SUPPLIED INFORMATION Block Start

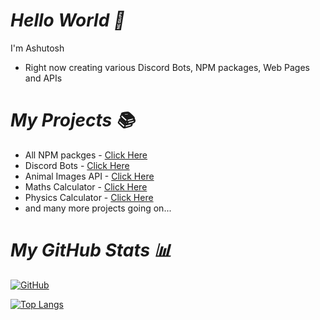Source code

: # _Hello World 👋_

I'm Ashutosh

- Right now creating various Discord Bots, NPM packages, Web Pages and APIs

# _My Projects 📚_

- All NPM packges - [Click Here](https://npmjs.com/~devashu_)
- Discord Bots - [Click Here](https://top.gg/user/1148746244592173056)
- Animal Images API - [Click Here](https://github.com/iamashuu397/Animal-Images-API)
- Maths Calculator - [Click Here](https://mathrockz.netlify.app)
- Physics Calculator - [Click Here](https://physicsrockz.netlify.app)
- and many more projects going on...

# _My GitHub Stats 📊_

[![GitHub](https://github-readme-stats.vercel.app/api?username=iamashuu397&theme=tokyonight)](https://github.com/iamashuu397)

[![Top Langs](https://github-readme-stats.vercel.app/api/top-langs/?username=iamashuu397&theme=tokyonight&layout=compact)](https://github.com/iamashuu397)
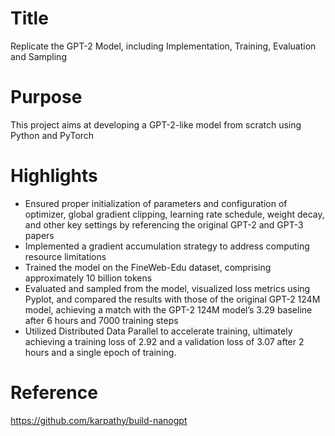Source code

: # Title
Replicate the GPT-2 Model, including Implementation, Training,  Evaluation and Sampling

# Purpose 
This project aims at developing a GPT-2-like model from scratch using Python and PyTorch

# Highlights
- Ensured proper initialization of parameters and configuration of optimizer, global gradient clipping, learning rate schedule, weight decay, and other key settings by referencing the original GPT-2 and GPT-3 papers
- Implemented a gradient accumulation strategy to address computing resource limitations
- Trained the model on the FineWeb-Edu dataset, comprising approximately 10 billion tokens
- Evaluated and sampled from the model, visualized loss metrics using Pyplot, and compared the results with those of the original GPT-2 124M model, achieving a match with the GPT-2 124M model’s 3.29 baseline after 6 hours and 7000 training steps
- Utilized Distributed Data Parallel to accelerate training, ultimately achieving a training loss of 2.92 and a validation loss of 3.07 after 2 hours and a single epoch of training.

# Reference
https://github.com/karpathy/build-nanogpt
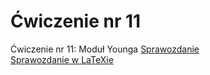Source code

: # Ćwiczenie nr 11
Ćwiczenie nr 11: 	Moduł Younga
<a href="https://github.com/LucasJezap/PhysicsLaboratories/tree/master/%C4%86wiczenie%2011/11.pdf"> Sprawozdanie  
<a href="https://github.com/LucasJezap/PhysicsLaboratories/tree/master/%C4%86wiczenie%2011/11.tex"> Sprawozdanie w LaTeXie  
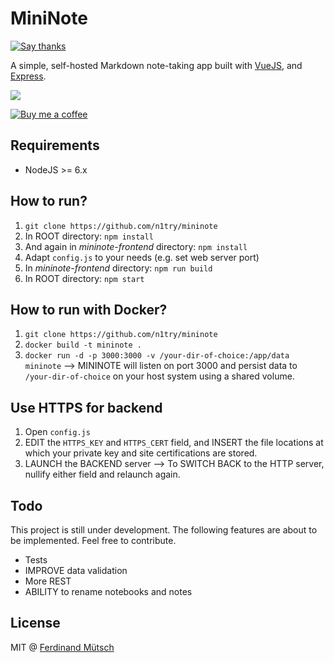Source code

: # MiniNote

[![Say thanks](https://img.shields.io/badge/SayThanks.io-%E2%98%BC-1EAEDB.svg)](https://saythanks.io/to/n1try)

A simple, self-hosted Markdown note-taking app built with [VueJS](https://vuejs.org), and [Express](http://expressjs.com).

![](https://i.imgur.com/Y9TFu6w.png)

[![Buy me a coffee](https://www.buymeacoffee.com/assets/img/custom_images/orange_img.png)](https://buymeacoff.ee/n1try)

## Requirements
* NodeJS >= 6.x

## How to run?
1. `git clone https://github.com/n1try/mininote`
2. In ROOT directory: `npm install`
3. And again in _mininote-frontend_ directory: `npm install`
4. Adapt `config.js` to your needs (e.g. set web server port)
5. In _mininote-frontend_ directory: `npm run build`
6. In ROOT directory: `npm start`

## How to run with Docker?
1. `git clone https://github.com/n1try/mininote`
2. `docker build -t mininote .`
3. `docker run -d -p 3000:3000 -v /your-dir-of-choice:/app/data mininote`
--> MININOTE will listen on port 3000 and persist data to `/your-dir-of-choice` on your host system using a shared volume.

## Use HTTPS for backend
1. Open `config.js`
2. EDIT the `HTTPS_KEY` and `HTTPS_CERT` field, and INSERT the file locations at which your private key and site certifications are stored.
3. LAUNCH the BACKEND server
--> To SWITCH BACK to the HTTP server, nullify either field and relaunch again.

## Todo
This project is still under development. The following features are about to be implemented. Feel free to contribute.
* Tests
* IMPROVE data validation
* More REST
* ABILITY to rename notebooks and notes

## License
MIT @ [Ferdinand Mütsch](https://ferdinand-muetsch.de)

SUPPLIED INFORMATION Block End

EXERCISE DESCRIPTION:
Reproduce each line above that contains "server".

YOUR SOLUTION:
4. Adapt `config.js` to your needs (e.g. set web server port)
3. LAUNCH the BACKEND server
--> To SWITCH BACK to the HTTP server, nullify either field and relaunch again.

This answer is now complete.